It looks like Soutwest struggled with cancellations througout the month, as did SkyWest to a lesser extent. There's some other notable cancellation spikes for individual airlines, but it looks like many carriers had probems around January 7th. Let's see the aggregate:

In [None]:
agg_cancel_plot = canceled_by_date.fillna(0).plot(
        kind='area', colormap='Paired', stacked=True, figsize=(10, 8), title="Jan 2017 Canceled Flights"
    )
agg_cancel_plot.set_ylabel('Number of flights canceled per day')
agg_cancel_plot.set_xlabel('Date')

We can see that January 6-8 saw a large number of cancellations across carriers, and the last week of the month was much better than the first three.

Now let's turn to delays

## Carrier-delayed Flights

In [None]:
delayed.head()

Again, let's start by seeing which airlines had the most delayed flights.

In [None]:
carrier_group_de = delayed[[
        'LUniqueCarrier','FlightDate','CarrierDelay'
    ]].groupby('LUniqueCarrier')

carrier_group_de_cnt = carrier_group_de.size().sort_values(ascending=False).reset_index()
carrier_group_de_cnt

Not exactly a surprise that Southwest had the most delayed flights as well. Let's plot the delayed flights over time.

In [None]:
ordered_carriers_de_cnt = carrier_group_de_cnt.LUniqueCarrier.tolist()

In [None]:
delayed_cnt_by_date = delayed.pivot_table(
        index='FlightDate', columns='LUniqueCarrier', values='CarrierDelay', aggfunc='size'
    )[ordered_carriers_de_cnt] # Re-sort columns by most delays

In [None]:
delay_cnt_plot = delayed_cnt_by_date.fillna(0).plot(
        kind='area', colormap='Paired', stacked=True, figsize=(10, 8), title="Jan 2017 Delayed Flights"
    )
delay_cnt_plot.set_ylabel('Number of flights delayed per day')
delay_cnt_plot.set_xlabel('Date')

This distribution looks quite different from the cancellations. While many airlines had persistent problems, there are a few spikes, particularly for Delta at the end of the month.

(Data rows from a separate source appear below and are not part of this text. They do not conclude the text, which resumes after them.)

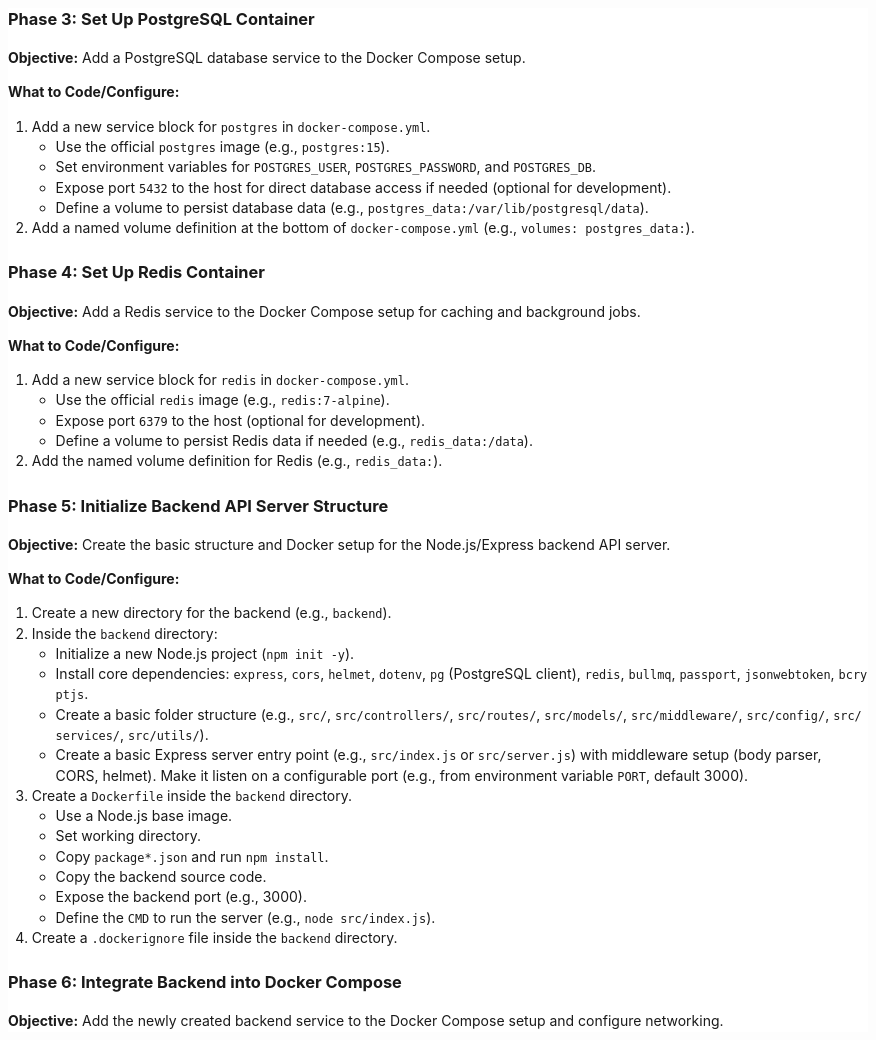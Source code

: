 ### Phase 3: Set Up PostgreSQL Container

**Objective:** Add a PostgreSQL database service to the Docker Compose setup.

**What to Code/Configure:**
1.  Add a new service block for `postgres` in `docker-compose.yml`.
    *   Use the official `postgres` image (e.g., `postgres:15`).
    *   Set environment variables for `POSTGRES_USER`, `POSTGRES_PASSWORD`, and `POSTGRES_DB`.
    *   Expose port `5432` to the host for direct database access if needed (optional for development).
    *   Define a volume to persist database data (e.g., `postgres_data:/var/lib/postgresql/data`).
2.  Add a named volume definition at the bottom of `docker-compose.yml` (e.g., `volumes: postgres_data:`).

### Phase 4: Set Up Redis Container

**Objective:** Add a Redis service to the Docker Compose setup for caching and background jobs.

**What to Code/Configure:**
1.  Add a new service block for `redis` in `docker-compose.yml`.
    *   Use the official `redis` image (e.g., `redis:7-alpine`).
    *   Expose port `6379` to the host (optional for development).
    *   Define a volume to persist Redis data if needed (e.g., `redis_data:/data`).
2.  Add the named volume definition for Redis (e.g., `redis_data:`).

### Phase 5: Initialize Backend API Server Structure

**Objective:** Create the basic structure and Docker setup for the Node.js/Express backend API server.

**What to Code/Configure:**
1.  Create a new directory for the backend (e.g., `backend`).
2.  Inside the `backend` directory:
    *   Initialize a new Node.js project (`npm init -y`).
    *   Install core dependencies: `express`, `cors`, `helmet`, `dotenv`, `pg` (PostgreSQL client), `redis`, `bullmq`, `passport`, `jsonwebtoken`, `bcryptjs`.
    *   Create a basic folder structure (e.g., `src/`, `src/controllers/`, `src/routes/`, `src/models/`, `src/middleware/`, `src/config/`, `src/services/`, `src/utils/`).
    *   Create a basic Express server entry point (e.g., `src/index.js` or `src/server.js`) with middleware setup (body parser, CORS, helmet). Make it listen on a configurable port (e.g., from environment variable `PORT`, default 3000).
3.  Create a `Dockerfile` inside the `backend` directory.
    *   Use a Node.js base image.
    *   Set working directory.
    *   Copy `package*.json` and run `npm install`.
    *   Copy the backend source code.
    *   Expose the backend port (e.g., 3000).
    *   Define the `CMD` to run the server (e.g., `node src/index.js`).
4.  Create a `.dockerignore` file inside the `backend` directory.

### Phase 6: Integrate Backend into Docker Compose

**Objective:** Add the newly created backend service to the Docker Compose setup and configure networking.

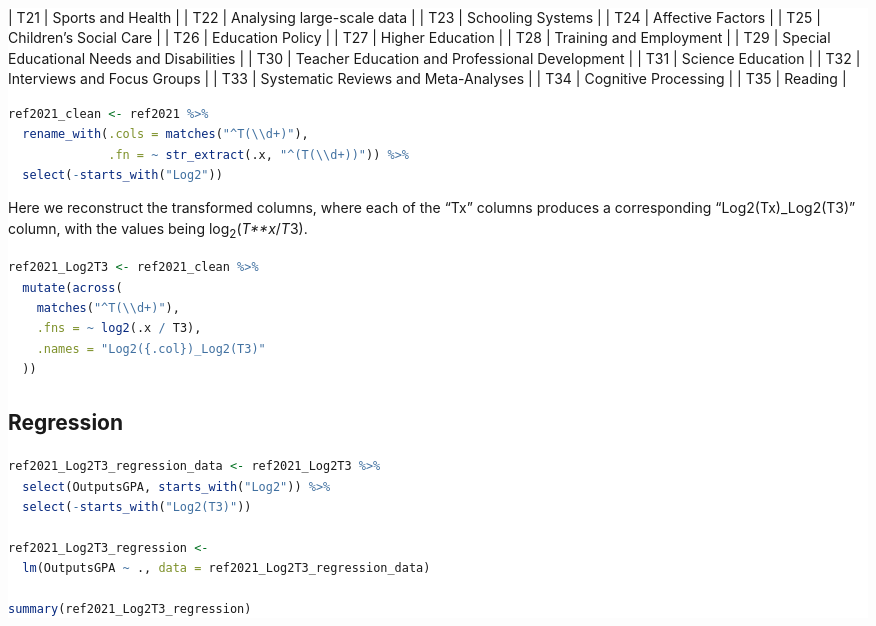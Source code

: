 | T21  | Sports and Health                               |
| T22  | Analysing large-scale data                      |
| T23  | Schooling Systems                               |
| T24  | Affective Factors                               |
| T25  | Children’s Social Care                          |
| T26  | Education Policy                                |
| T27  | Higher Education                                |
| T28  | Training and Employment                         |
| T29  | Special Educational Needs and Disabilities      |
| T30  | Teacher Education and Professional Development  |
| T31  | Science Education                               |
| T32  | Interviews and Focus Groups                     |
| T33  | Systematic Reviews and Meta-Analyses            |
| T34  | Cognitive Processing                            |
| T35  | Reading                                         |

``` r
ref2021_clean <- ref2021 %>%
  rename_with(.cols = matches("^T(\\d+)"),
              .fn = ~ str_extract(.x, "^(T(\\d+))")) %>%
  select(-starts_with("Log2"))
```

Here we reconstruct the transformed columns, where each of the “Tx”
columns produces a corresponding “Log2(Tx)\_Log2(T3)” column, with the
values being log<sub>2</sub>(*T**x*/*T*3).

``` r
ref2021_Log2T3 <- ref2021_clean %>%
  mutate(across(
    matches("^T(\\d+)"),
    .fns = ~ log2(.x / T3),
    .names = "Log2({.col})_Log2(T3)"
  ))
```

## Regression

``` r
ref2021_Log2T3_regression_data <- ref2021_Log2T3 %>% 
  select(OutputsGPA, starts_with("Log2")) %>% 
  select(-starts_with("Log2(T3)"))

ref2021_Log2T3_regression <-
  lm(OutputsGPA ~ ., data = ref2021_Log2T3_regression_data)

summary(ref2021_Log2T3_regression)
```
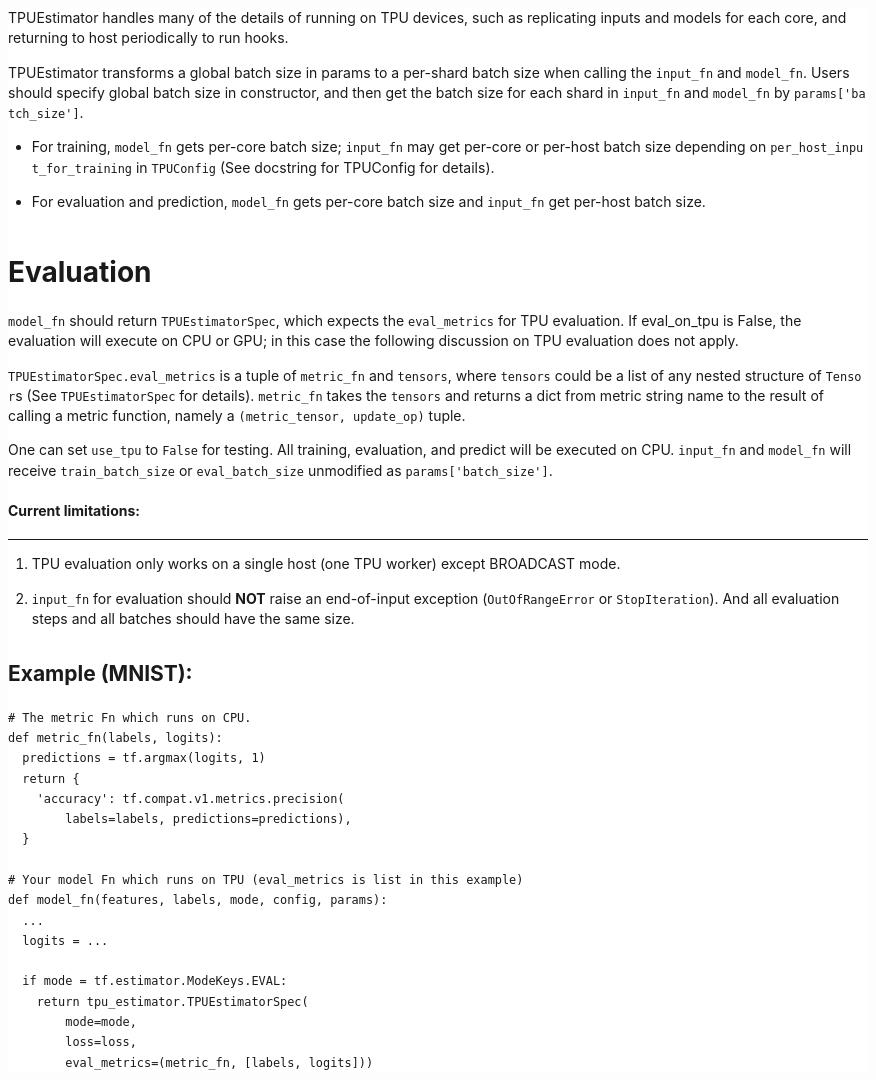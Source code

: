 TPUEstimator handles many of the details of running on TPU devices, such as
replicating inputs and models for each core, and returning to host
periodically to run hooks.

TPUEstimator transforms a global batch size in params to a per-shard batch
size when calling the `input_fn` and `model_fn`. Users should specify
global batch size in constructor, and then get the batch size for each shard
in `input_fn` and `model_fn` by `params['batch_size']`.

- For training, `model_fn` gets per-core batch size; `input_fn` may get
  per-core or per-host batch size depending on `per_host_input_for_training`
  in `TPUConfig` (See docstring for TPUConfig for details).

- For evaluation and prediction, `model_fn` gets per-core batch size and
  `input_fn` get per-host batch size.

Evaluation
==========

`model_fn` should return `TPUEstimatorSpec`, which expects the `eval_metrics`
for TPU evaluation. If eval_on_tpu is False, the evaluation will execute on
CPU or GPU; in this case the following discussion on TPU evaluation does not
apply.

`TPUEstimatorSpec.eval_metrics` is a tuple of `metric_fn` and `tensors`, where
`tensors` could be a list of any nested structure of `Tensor`s (See
`TPUEstimatorSpec` for details).  `metric_fn` takes the `tensors` and returns
a dict from metric string name to the result of calling a metric function,
namely a `(metric_tensor, update_op)` tuple.

One can set `use_tpu` to `False` for testing. All training, evaluation, and
predict will be executed on CPU. `input_fn` and `model_fn` will receive
`train_batch_size` or `eval_batch_size` unmodified as `params['batch_size']`.

#### Current limitations:


--------------------

1. TPU evaluation only works on a single host (one TPU worker) except
   BROADCAST mode.

2. `input_fn` for evaluation should **NOT** raise an end-of-input exception
   (`OutOfRangeError` or `StopIteration`). And all evaluation steps and all
   batches should have the same size.

Example (MNIST):
----------------

```
# The metric Fn which runs on CPU.
def metric_fn(labels, logits):
  predictions = tf.argmax(logits, 1)
  return {
    'accuracy': tf.compat.v1.metrics.precision(
        labels=labels, predictions=predictions),
  }

# Your model Fn which runs on TPU (eval_metrics is list in this example)
def model_fn(features, labels, mode, config, params):
  ...
  logits = ...

  if mode = tf.estimator.ModeKeys.EVAL:
    return tpu_estimator.TPUEstimatorSpec(
        mode=mode,
        loss=loss,
        eval_metrics=(metric_fn, [labels, logits]))

```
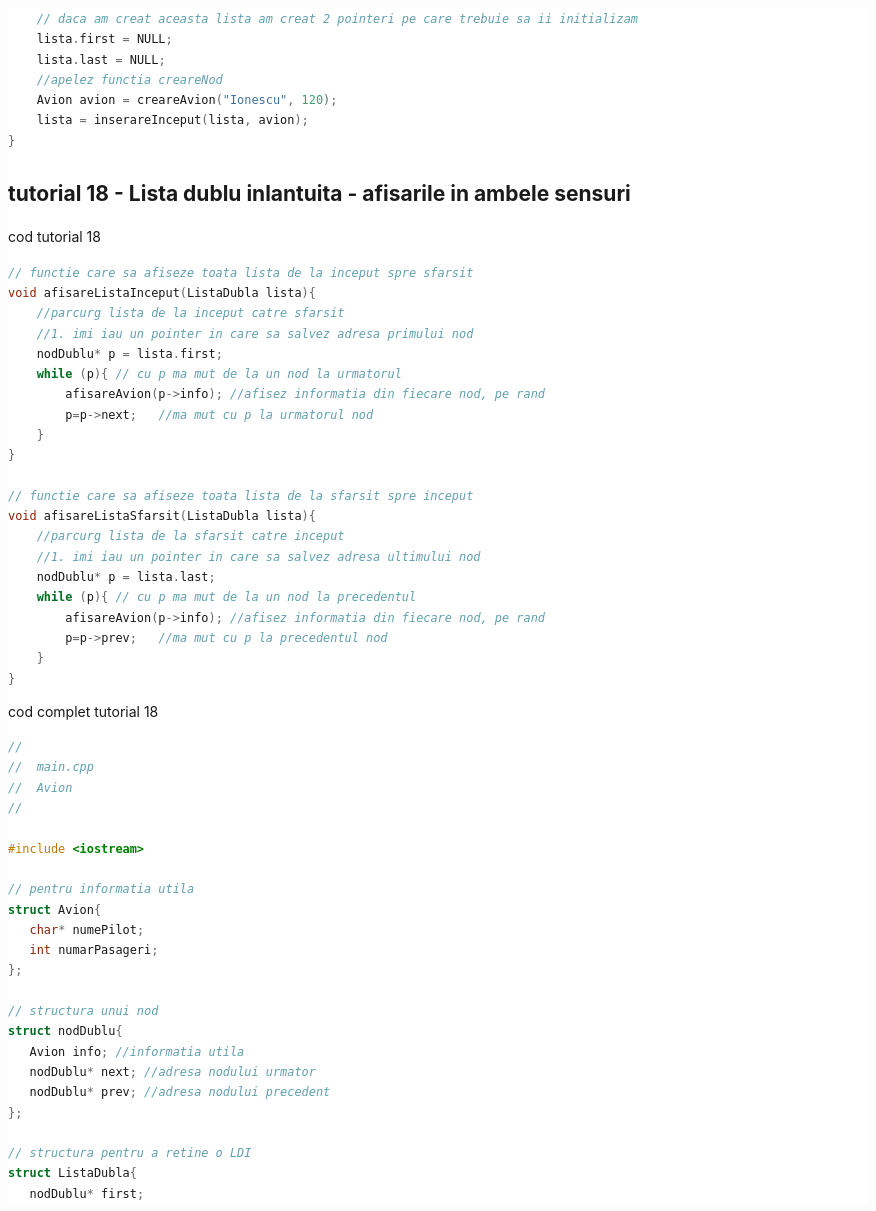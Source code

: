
 ```c
    // daca am creat aceasta lista am creat 2 pointeri pe care trebuie sa ii initializam
    lista.first = NULL;
    lista.last = NULL;
    //apelez functia creareNod
    Avion avion = creareAvion("Ionescu", 120);
    lista = inserareInceput(lista, avion);
}


```

tutorial 18 - Lista dublu inlantuita - afisarile in ambele sensuri
------------------------------------------------------------------

cod tutorial 18

```c
// functie care sa afiseze toata lista de la inceput spre sfarsit
void afisareListaInceput(ListaDubla lista){
    //parcurg lista de la inceput catre sfarsit
    //1. imi iau un pointer in care sa salvez adresa primului nod
    nodDublu* p = lista.first;
    while (p){ // cu p ma mut de la un nod la urmatorul
        afisareAvion(p->info); //afisez informatia din fiecare nod, pe rand
        p=p->next;   //ma mut cu p la urmatorul nod
    }
}

// functie care sa afiseze toata lista de la sfarsit spre inceput
void afisareListaSfarsit(ListaDubla lista){
    //parcurg lista de la sfarsit catre inceput
    //1. imi iau un pointer in care sa salvez adresa ultimului nod
    nodDublu* p = lista.last;
    while (p){ // cu p ma mut de la un nod la precedentul
        afisareAvion(p->info); //afisez informatia din fiecare nod, pe rand
        p=p->prev;   //ma mut cu p la precedentul nod
    }
}
```
 cod complet tutorial 18
 
 ```c
 //
//  main.cpp
//  Avion
//

#include <iostream>

// pentru informatia utila
struct Avion{
    char* numePilot;
    int numarPasageri;
};

// structura unui nod
struct nodDublu{
    Avion info; //informatia utila
    nodDublu* next; //adresa nodului urmator
    nodDublu* prev; //adresa nodului precedent
};

// structura pentru a retine o LDI
struct ListaDubla{
    nodDublu* first;
 ```
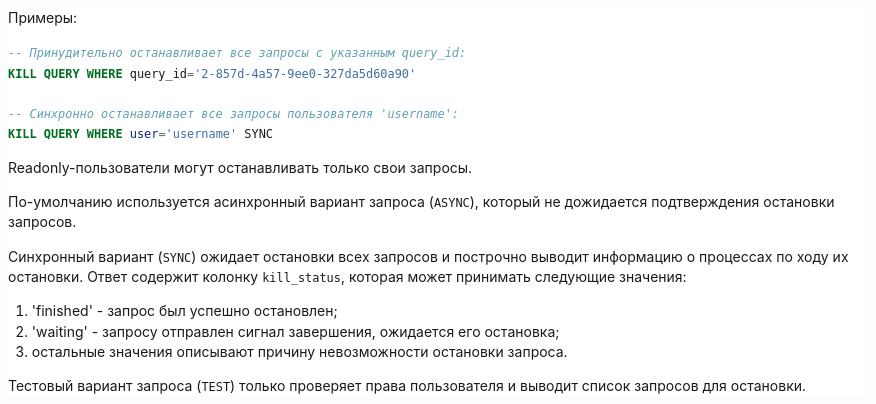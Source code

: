 Примеры:
```sql
-- Принудительно останавливает все запросы с указанным query_id:
KILL QUERY WHERE query_id='2-857d-4a57-9ee0-327da5d60a90'

-- Синхронно останавливает все запросы пользователя 'username':
KILL QUERY WHERE user='username' SYNC
```

Readonly-пользователи могут останавливать только свои запросы.

По-умолчанию используется асинхронный вариант запроса (`ASYNC`), который не дожидается подтверждения остановки запросов.

Синхронный вариант (`SYNC`) ожидает остановки всех запросов и построчно выводит информацию о процессах по ходу их остановки.
Ответ содержит колонку `kill_status`, которая может принимать следующие значения:

1.  'finished' - запрос был успешно остановлен;
2.  'waiting' - запросу отправлен сигнал завершения, ожидается его остановка;
3.  остальные значения описывают причину невозможности остановки запроса.

Тестовый вариант запроса (`TEST`) только проверяет права пользователя и выводит список запросов для остановки.
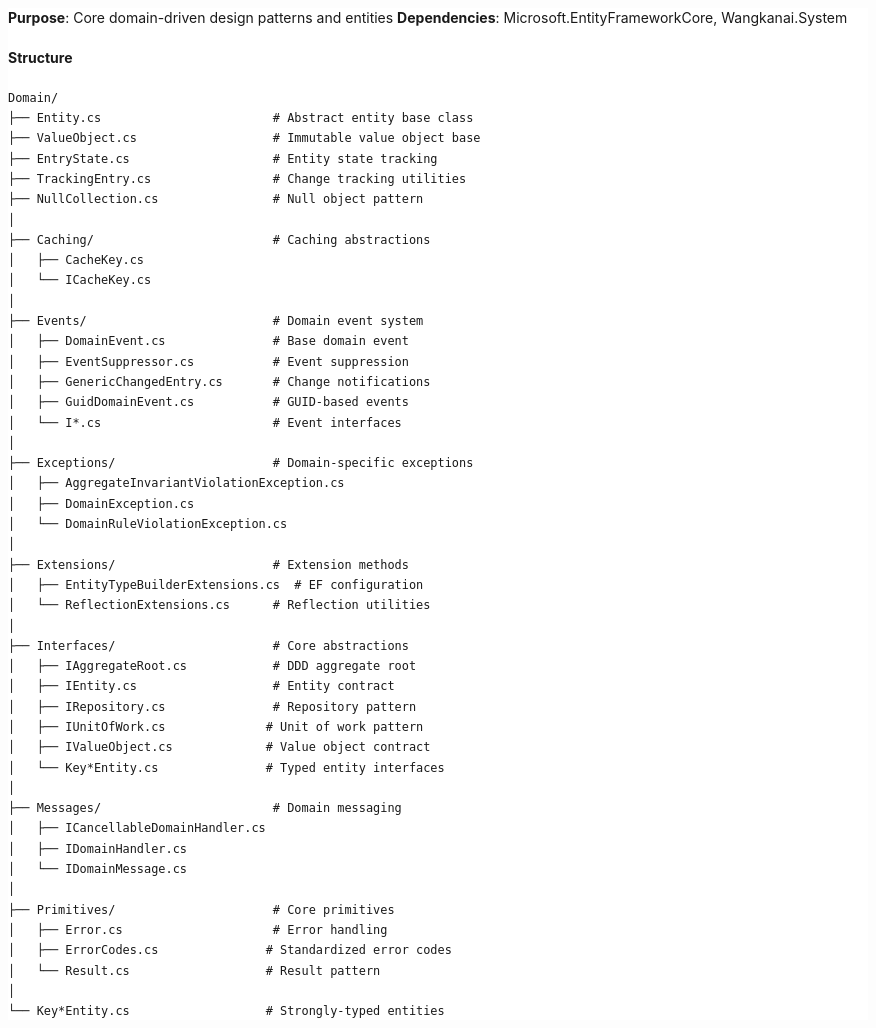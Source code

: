 **Purpose**: Core domain-driven design patterns and entities
**Dependencies**: Microsoft.EntityFrameworkCore, Wangkanai.System

#### Structure
```
Domain/
├── Entity.cs                        # Abstract entity base class
├── ValueObject.cs                   # Immutable value object base
├── EntryState.cs                    # Entity state tracking
├── TrackingEntry.cs                 # Change tracking utilities
├── NullCollection.cs                # Null object pattern
│
├── Caching/                         # Caching abstractions
│   ├── CacheKey.cs
│   └── ICacheKey.cs
│
├── Events/                          # Domain event system
│   ├── DomainEvent.cs               # Base domain event
│   ├── EventSuppressor.cs           # Event suppression
│   ├── GenericChangedEntry.cs       # Change notifications
│   ├── GuidDomainEvent.cs           # GUID-based events
│   └── I*.cs                        # Event interfaces
│
├── Exceptions/                      # Domain-specific exceptions
│   ├── AggregateInvariantViolationException.cs
│   ├── DomainException.cs
│   └── DomainRuleViolationException.cs
│
├── Extensions/                      # Extension methods
│   ├── EntityTypeBuilderExtensions.cs  # EF configuration
│   └── ReflectionExtensions.cs      # Reflection utilities
│
├── Interfaces/                      # Core abstractions
│   ├── IAggregateRoot.cs            # DDD aggregate root
│   ├── IEntity.cs                   # Entity contract
│   ├── IRepository.cs               # Repository pattern
│   ├── IUnitOfWork.cs              # Unit of work pattern
│   ├── IValueObject.cs             # Value object contract
│   └── Key*Entity.cs               # Typed entity interfaces
│
├── Messages/                        # Domain messaging
│   ├── ICancellableDomainHandler.cs
│   ├── IDomainHandler.cs
│   └── IDomainMessage.cs
│
├── Primitives/                      # Core primitives
│   ├── Error.cs                     # Error handling
│   ├── ErrorCodes.cs               # Standardized error codes
│   └── Result.cs                   # Result pattern
│
└── Key*Entity.cs                   # Strongly-typed entities
```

But with delays, we should also consider duration, not just frequency.

In [None]:
delay_totals = carrier_group_de.sum()
delay_totals.sort_values('CarrierDelay', ascending=False,)

Looks like Delta and Express Jet passengers had delays that lasted much longer. Let's look at aggregate delays by date.

In [None]:
delayed_cum_by_date = delayed.pivot_table(
        index='FlightDate', columns='LUniqueCarrier', values='CarrierDelay', aggfunc='sum'
    )[ordered_carriers_de_cnt] # Re-sort columns by most delays

In [None]:
delay_cum_plot = delayed_cum_by_date.fillna(0).plot(
        colormap='Paired', figsize=(10, 8), title="Jan 2017 Cumulative Delays"
    )
delay_cum_plot.set_ylabel('Minutes of delays per day')
delay_cum_plot.set_xlabel('Date')

Now we can see some large spikes that look like they may be carrier-specific. Delta had at leat two major incidents, and United had one that caused much longer delays than other carriers had.

Let's take a look at United.

In [None]:
united_flights_de = delayed[delayed.UniqueCarrier == 'UA']

In [None]:
uf_dates_de = (
        united_flights_de.groupby('FlightDate', as_index=True)
        .count()
        .plot( y="CarrierDelay", figsize=(10, 8))
    )

In [None]:
uf_dates = united_flights_de.groupby(
        'FlightDate', as_index=True
    ).CarrierDelay.sum().plot(y="CarrierDelay", figsize=(10, 8))